[Stored data entries]
══════════

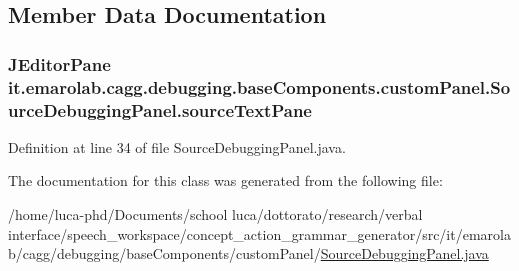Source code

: \subsection{Member Data Documentation}
\hypertarget{classit_1_1emarolab_1_1cagg_1_1debugging_1_1baseComponents_1_1customPanel_1_1SourceDebuggingPanel_abb765e05fee2da3794c30a407577329b}{
\subsubsection[{source\-Text\-Pane}]{\setlength{\rightskip}{0pt plus 5cm}J\-Editor\-Pane it.\-emarolab.\-cagg.\-debugging.\-base\-Components.\-custom\-Panel.\-Source\-Debugging\-Panel.\-source\-Text\-Pane\hspace{0.3cm}{\ttfamily [private]}}}\label{classit_1_1emarolab_1_1cagg_1_1debugging_1_1baseComponents_1_1customPanel_1_1SourceDebuggingPanel_abb765e05fee2da3794c30a407577329b}


Definition at line 34 of file Source\-Debugging\-Panel.\-java.



The documentation for this class was generated from the following file\-:\begin{DoxyCompactItemize}
\item 
/home/luca-\/phd/\-Documents/school luca/dottorato/research/verbal interface/speech\-\_\-workspace/concept\-\_\-action\-\_\-grammar\-\_\-generator/src/it/emarolab/cagg/debugging/base\-Components/custom\-Panel/\hyperlink{SourceDebuggingPanel_8java}{Source\-Debugging\-Panel.\-java}\end{DoxyCompactItemize}
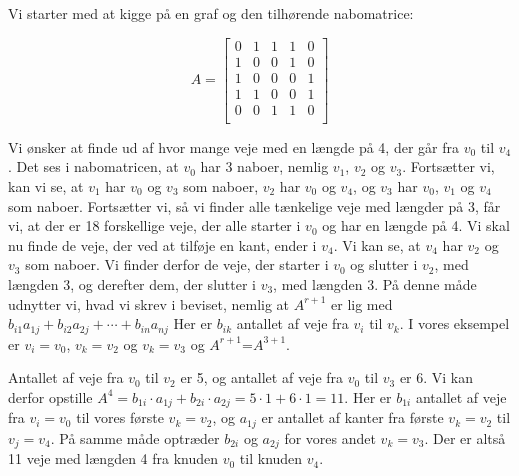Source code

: \begin{exmp}
Vi starter med at kigge på en graf og den tilhørende nabomatrice:


\begin{equation}
A=\begin{bmatrix}
    0&1&1&1&0\\
    1&0&0&1&0\\
    1&0&0&0&1\\
    1&1&0&0&1\\
    0&0&1&1&0\\
\end{bmatrix}
\end{equation}


Vi ønsker at finde ud af hvor mange veje med en længde på 4, der går fra $v_0$ til $v_4$. Det ses i nabomatricen, at $v_0$ har 3 naboer, nemlig $v_1$, $v_2$ og $v_3$. Fortsætter vi, kan vi se, at $v_1$ har $v_0$ og $v_3$ som naboer, $v_2$ har $v_0$ og $v_4$, og $v_3$ har $v_0$, $v_1$ og $v_4$ som naboer. Fortsætter vi, så vi finder alle tænkelige veje med længder på 3, får vi, at der er 18 forskellige veje, der alle starter i $v_0$ og har en længde på 4. Vi skal nu finde de veje, der ved at tilføje en kant, ender i $v_4$. Vi kan se, at $v_4$ har $v_2$ og $v_3$ som naboer. Vi finder derfor de veje, der starter i $v_0$ og slutter i $v_2$, med længden 3, og derefter dem, der slutter i $v_3$, med længden 3. På denne måde udnytter vi, hvad vi skrev i beviset, nemlig at
\textbf{$A^{r+1}$} er lig med $b_{i1}a_{1j} + b_{i2}a_{2j} +\cdots+ b_{in}a_{nj}$
Her er $b_{ik}$ antallet af veje fra $v_{i}$ til ${v_k}$. I vores eksempel er $v_{i}=v_{0}$, ${v_k}=v_{2}$ og ${v_k}=v_{3}$ og \textbf{$A^{r+1}$}=\textbf{$A^{3+1}$}. 
 


Antallet af veje fra $v_{0}$ til $v_{2}$ er 5, og antallet af veje fra $v_{0}$ til $v_{3}$ er 6. Vi kan derfor opstille
\textbf{$A^{4}$}$=b_{1i} \cdot a_{1j}+b_{2i} \cdot a_{2j}=5 \cdot 1+6 \cdot 1=11$.
Her er $b_{1i}$ antallet af veje fra $v_{i}=v_{0}$ til vores første $v_{k}=v_{2}$, og $a_{1j}$ er antallet af kanter fra første $v_{k}=v_{2}$ til  $v_{j}=v_{4}$. På samme måde optræder $b_{2i}$ og $a_{2j}$ for vores andet $v_{k}=v_{3}$. Der er altså 11 veje med længden 4 fra knuden $v_{0}$ til knuden $v_{4}$.

\end{exmp}

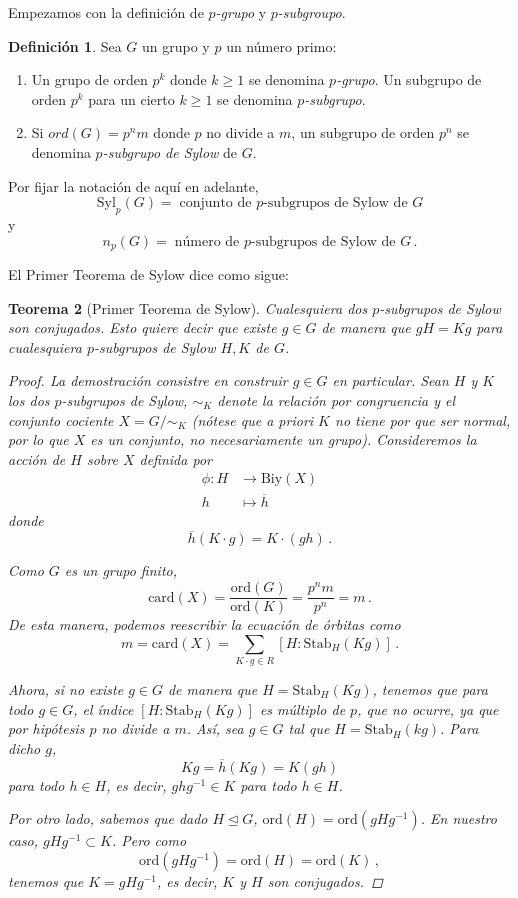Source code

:\documentclass[a4paper,11pt]{amsart}
\theoremstyle{plain}
\newtheorem{thm}{Teorema}[section]
\theoremstyle{definition}
\newtheorem{defi}[thm]{Definición}
\theoremstyle{remark}
\begin{document}
Empezamos con la definición de \textit{$p$-grupo} y \textit{$p$-subgroupo}.

\begin{defi}
Sea $G$ un grupo y $p$ un número primo:
\begin{enumerate}[label = \arabic*)]
    \item Un grupo de orden $p^k$ donde $k \geq 1$ se denomina \textit{$p$-grupo}. Un subgrupo de orden $p^k$ para un cierto $k \geq 1$ se denomina \textit{$p$-subgrupo}.
    \item Si $\textit{ord}(G) = p^n m$ donde $p$ no divide a $m$, un subgrupo de orden $p^n$ se denomina \textit{$p$-subgrupo de Sylow} de $G$.
\end{enumerate}
\end{defi}

Por fijar la notación de aquí en adelante, 
\[ \text{Syl}_p(G) = \; \text{conjunto de $p$-subgrupos de Sylow de $G$}\]
y 
\[ n_p(G) = \; \text{número de $p$-subgrupos de Sylow de $G$} \, . \]


El Primer Teorema de Sylow dice como sigue:

\begin{thm}[Primer Teorema de Sylow]
Cualesquiera dos $p$-subgrupos de Sylow son conjugados. Esto quiere decir que existe $g \in G$ de manera que $g H = K g$ para cualesquiera $p$-subgrupos de Sylow $H, K$ de $G$.
\begin{proof}
La demostración consistre en construir $g \in G$ en particular. Sean $H$ y $K$ los dos $p$-subgrupos de Sylow, $\sim_K$ denote la relación por congruencia y el conjunto cociente $X = G/\sim_K$ (nótese que a priori $K$ no tiene por que ser normal, por lo que $X$ es un conjunto, no necesariamente un grupo). Consideremos la acción de $H$ sobre $X$ definida por 
\begin{align*}
    \phi \colon H & \to \text{Biy}(X)\\
    h & \mapsto \overline{h}
\end{align*}
donde 
\[ \overline{h}(K \cdot g) = K \cdot (gh) \, . \]

Como $G$ es un grupo finito, 
\[ \text{card}(X) = \frac{\text{ord}(G)}{\text{ord}(K)} = \frac{p^n m}{p^n} = m \, . \]
De esta manera, podemos reescribir la ecuación de órbitas como 
\[ m = \text{card}(X) = \sum_{K \cdot g \in R}[H : \text{Stab}_H(Kg)] \, . \]

Ahora, si no existe $g \in G$ de manera que $H = \text{Stab}_H(Kg)$, tenemos que para todo $g \in G$, el índice $[H : \text{Stab}_H(Kg)]$ es múltiplo de $p$, que no ocurre, ya que por hipótesis $p$ no divide a $m$. Así, sea $g \in G$ tal que $H = \text{Stab}_H(kg)$. Para dicho $g$, 
\[ K g = \overline{h}(Kg) = K(gh)\]
para todo $h \in H$, es decir, $g h g^{-1} \in K$ para todo $h \in H$. 

Por otro lado, sabemos que dado $H \unlhd G$, $\text{ord}(H) = \text{ord}(gHg^{-1})$. En nuestro caso, $gHg^{-1} \subset K$. Pero como 
\[ \text{ord}(gHg^{-1}) = \text{ord}(H) = \text{ord}(K) \, , \]
tenemos que $K = gHg^{-1}$, es decir, $K$ y $H$ son conjugados.
\end{proof}
\end{thm}
\end{document}
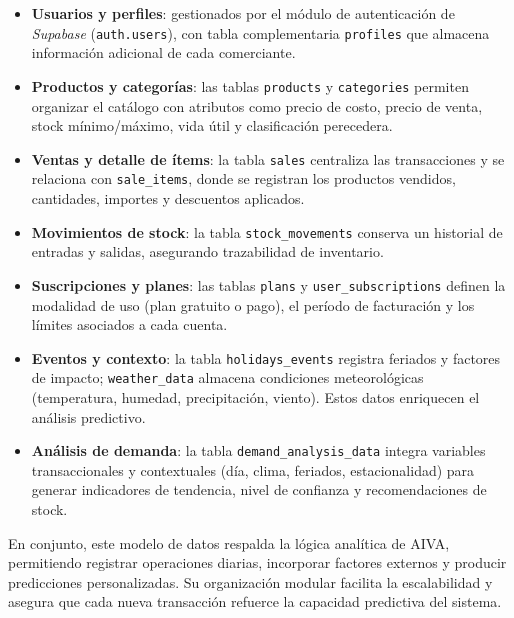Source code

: \begin{itemize}
    \item \textbf{Usuarios y perfiles}: gestionados por el módulo de autenticación de \textit{Supabase} (\texttt{auth.users}), con tabla complementaria \texttt{profiles} que almacena información adicional de cada comerciante.
    \item \textbf{Productos y categorías}: las tablas \texttt{products} y \texttt{categories} permiten organizar el catálogo con atributos como precio de costo, precio de venta, stock mínimo/máximo, vida útil y clasificación perecedera.
    \item \textbf{Ventas y detalle de ítems}: la tabla \texttt{sales} centraliza las transacciones y se relaciona con \texttt{sale\_items}, donde se registran los productos vendidos, cantidades, importes y descuentos aplicados.
    \item \textbf{Movimientos de stock}: la tabla \texttt{stock\_movements} conserva un historial de entradas y salidas, asegurando trazabilidad de inventario.
    \item \textbf{Suscripciones y planes}: las tablas \texttt{plans} y \texttt{user\_subscriptions} definen la modalidad de uso (plan gratuito o pago), el período de facturación y los límites asociados a cada cuenta.
    \item \textbf{Eventos y contexto}: la tabla \texttt{holidays\_events} registra feriados y factores de impacto; \texttt{weather\_data} almacena condiciones meteorológicas (temperatura, humedad, precipitación, viento). Estos datos enriquecen el análisis predictivo.
    \item \textbf{Análisis de demanda}: la tabla \texttt{demand\_analysis\_data} integra variables transaccionales y contextuales (día, clima, feriados, estacionalidad) para generar indicadores de tendencia, nivel de confianza y recomendaciones de stock.
\end{itemize}

En conjunto, este modelo de datos respalda la lógica analítica de AIVA, permitiendo registrar operaciones diarias, incorporar factores externos y producir predicciones personalizadas. Su organización modular facilita la escalabilidad y asegura que cada nueva transacción refuerce la capacidad predictiva del sistema.

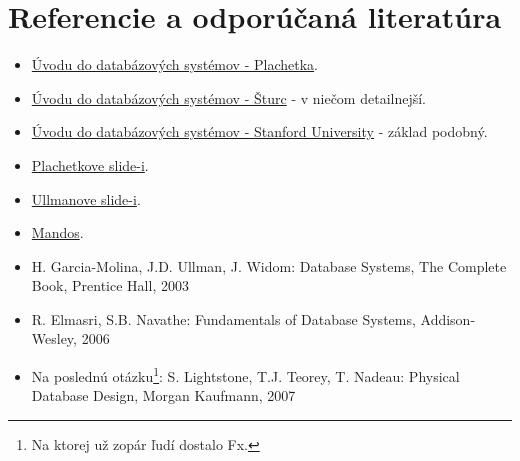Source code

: \documentclass[10pt,a4paper]{article}
\begin{document}
\section*{Referencie a odporúčaná literatúra}
\begin{itemize}                                
\item \href{http://www.dcs.fmph.uniba.sk/~plachetk/TEACHING/DB2011/index.html}{Úvodu do databázových systémov - Plachetka}.        
\item \href{http://www.dcs.fmph.uniba.sk/~sturc/databazy/uvod/}{Úvodu do databázových systémov - Šturc} - v niečom detailnejší.        
\item \href{http://infolab.stanford.edu/~widom/cs145/}{Úvodu do databázových systémov - Stanford University} - základ podobný.


\item \href{http://csip.sk/uploads/plachetka\_uvod\_do\_databaz\_2011.pdf}{Plachetkove slide-i}.
\item \href{http://csip.sk/uploads/ullman.pdf}{Ullmanove slide-i}.
\item \href{http://fmfi-uk.hq.sk/Informatika/Uvod\%20Do\%20Databazovych\%20Systemov/prednasky/}{Mandos}.
\item H. Garcia-Molina, J.D. Ullman, J. Widom: Database Systems, The Complete Book, Prentice Hall, 2003
\item R. Elmasri, S.B. Navathe: Fundamentals of Database Systems, Addison-Wesley, 2006
\item Na poslednú otázku\footnote{
Na ktorej už zopár ľudí dostalo Fx.
}: S. Lightstone, T.J. Teorey, T. Nadeau: Physical Database Design, Morgan Kaufmann, 2007
\end{itemize}
\end{document}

══════════

» ABOUT THIS TASK
The answer should be one number: how many lines of the data above contain "java".

» TASK OUTPUT
2